When she’s not dreaming up irresistible dessert bars for her Minneapolis treatery,
Bar None, Charity “Chase” Oliver is running after her cat, Quincy—a tubby
tabby with a gift for sniffing out edibles. But what happens when this cat
burglar leads Chase to the scene of a real crime?
I got a numb bum reading Janet Cantrell’s Fat Cat At Large in my beach chair because the book was an enjoyable fast read. Published and recently released by Berkley Prime Crime, the book is the first in the Fat Cat series. Janet Cantrell is a pseudonym for Kaye George, known for her Agatha nominations. Although the book is written in third person through main character, Chase, I didn’t expect to hear another voice report Quincy’s movements!
I wanted to ask Janet about the book and about her contract with Berkley. Please welcome Janet (Kaye) back to WWK.
E. B. Davis
Would you give our readers a short synopsis of your plot?

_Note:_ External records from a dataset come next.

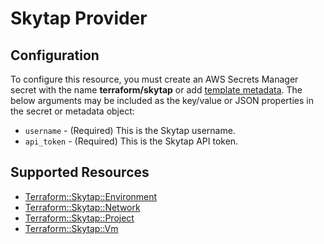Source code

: # Skytap Provider

## Configuration

To configure this resource, you must create an AWS Secrets Manager secret with the name **terraform/skytap** or add [template metadata](https://github.com/iann0036/tf-cfn-provider/blob/master/examples/metadata.yaml). The below arguments may be included as the key/value or JSON properties in the secret or metadata object:

* `username` - (Required) This is the Skytap username.
* `api_token` - (Required) This is the Skytap API token.





## Supported Resources

* [Terraform::Skytap::Environment](Environment.md)
* [Terraform::Skytap::Network](Network.md)
* [Terraform::Skytap::Project](Project.md)
* [Terraform::Skytap::Vm](Vm.md)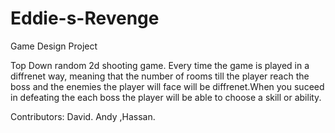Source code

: # Eddie-s-Revenge
Game Design Project


Top Down random  2d shooting game. Every time the game is played in a diffrenet way, meaning that the number of rooms till the player reach the boss and the enemies the player will face will be diffrenet.When you suceed in defeating the each boss the player will be able to  choose a skill or ability.

Contributors:
David. 
Andy
,Hassan.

Quincy is so clever that, when his diet is restricted, he’s able to get out of wherever he is and seek food. Unfortunately, the first food he finds after the imposition of his diet is in a kitchen where a newly stabbed dead man lies on the floor. As Chase discovers both Quincy and the dead man, Gabe, whom she has recently threatened in front of a crowd at her shop, the Bar None, a stranger walks in, summons the police, and declares that Chase killed Gabe.
Throughout the book, Quincy escapes and causes trouble, but also finds clues.
(This is stated in a much cuter way on the cover copy!)
Do you have cats? I was unfamiliar with the term nictitating eyelid. What is it?
I am catless at the moment, but this is unusual for me. I’ve had cats since I was a little girl. The nictitating membrane is what I’ve always called the third eyelid. One of my cats, Megan, was a real scrapper and would come home with that creepy-looking thing exposed. It looks like a gray film on their eyes. I’ve heard vets call it by its actual name, so Dr. Ramos did, too.
It’s very scary. The first time I saw it, I thought my cat was half dead. She was injured, to be sure, but not as badly as the third eyelid made it look.
I’ll mention that many of Quincy’s antics are taken from my own cats, especially a black rescued feral named Agamemnon. He was so smart! I like to think of him as living on in Quincy.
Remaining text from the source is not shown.